Until now, independence north of the border has been at best a slight risk for most money managers due to opinion polls showing more than 50% of Scots want to remain part of the UK.
But, with less than two months to go until the referendum, there are now signs within currency markets that a surprise vote in favour of separation poses a risk to sterling.
Some investors have started to buy options allowing them to protect themselves against the possibility of a Yes vote.
Sterling has gained 3.5% against the US dollar in the past six months to move to a shade below $1.72, its highest level in nearly six years, as investors focus on the prospect of higher UK interest rates, given a robust economic recovery.
But forecasts for how the markets could look a few months from now are showing increasing nervousness about the strength of the UK’s currency.
This trend is likely to pick up in coming weeks, analysts said yesterday.
Peter Kinsella, currency strategist at German banking group Commerzbank, said some investors were taking the “pretty cheap” option of hedging against the “outside chance” of a Yes vote.

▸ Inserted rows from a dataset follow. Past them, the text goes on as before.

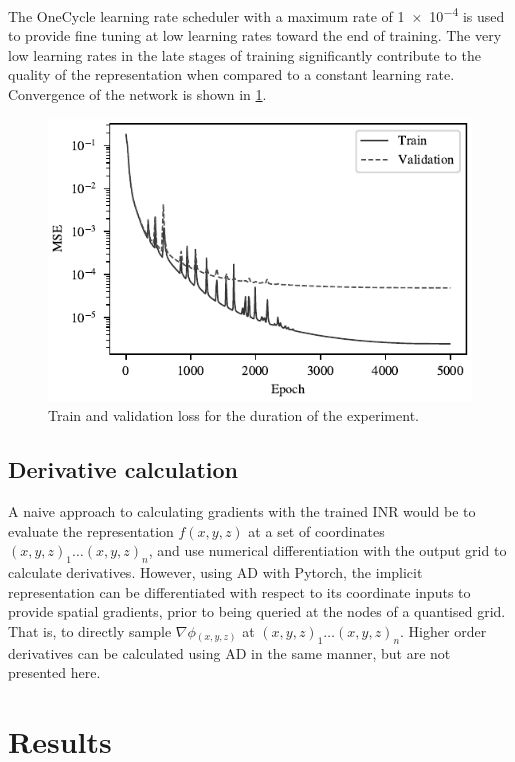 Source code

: \documentclass[manuscript.tex]{subfiles}
\begin{document}
The OneCycle learning rate scheduler \parencite{smithSuperconvergenceVeryFast2018} with a maximum rate of \num{1e-4} is used to provide fine tuning at low learning rates toward the end of training.
The very low learning rates in the late stages of training significantly contribute to the quality of the representation when compared to a constant learning rate.
Convergence of the network is shown in \cref{fig:convergence}.


\begin{figure}[hbt]
    \centering{}
    \includegraphics[width=0.5\linewidth]{fig/p3/loss_plot.pdf}
    \caption[Training convergence]{Train and validation loss for the duration of the experiment.}
    \label{fig:convergence}
\end{figure}

\subsection{Derivative calculation}
A naive approach to calculating gradients with the trained INR would be to evaluate the representation \(f(x, y, z)\) at a set of coordinates \({(x, y, z)}_1 \dots {(x,y,z)}_n\), and use numerical differentiation with the output grid to calculate derivatives.
However, using AD with Pytorch, the implicit representation can be differentiated with respect to its coordinate inputs to provide spatial gradients, prior to being queried at the nodes of a quantised grid.
That is, to directly sample \(\nabla{}\phi{}_{(x,y,z)}\) at \({(x, y, z)}_1 \dots {(x,y,z)}_n\).
Higher order derivatives can be calculated using AD in the same manner, but are not presented here.

\section{Results}
\end{document}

According to analysts at French banking giant BNP Paribas, the referendum will deliver a shock to sterling whatever the outcome.
“Even a No vote will herald a new era, one that could spell uncertainty for sterling,” they said,” adding: “A No vote on September 18 will not be a continuation of the status quo in our view, given the push for devolution by the Scottish National Party.”
Analysts at multinational financial services group Morgan Stanley said a Yes vote could cause sterling to slip by up to 10%, losing its gains over the past year.
Adam Myers, a currency strategist at France’s Credit Agricole, said the referendum was discussed for the first time at a morning trading meeting yesterday.
The market consensus appeared to be that the economic ramifications of a Yes or No vote were evenly balanced, he added.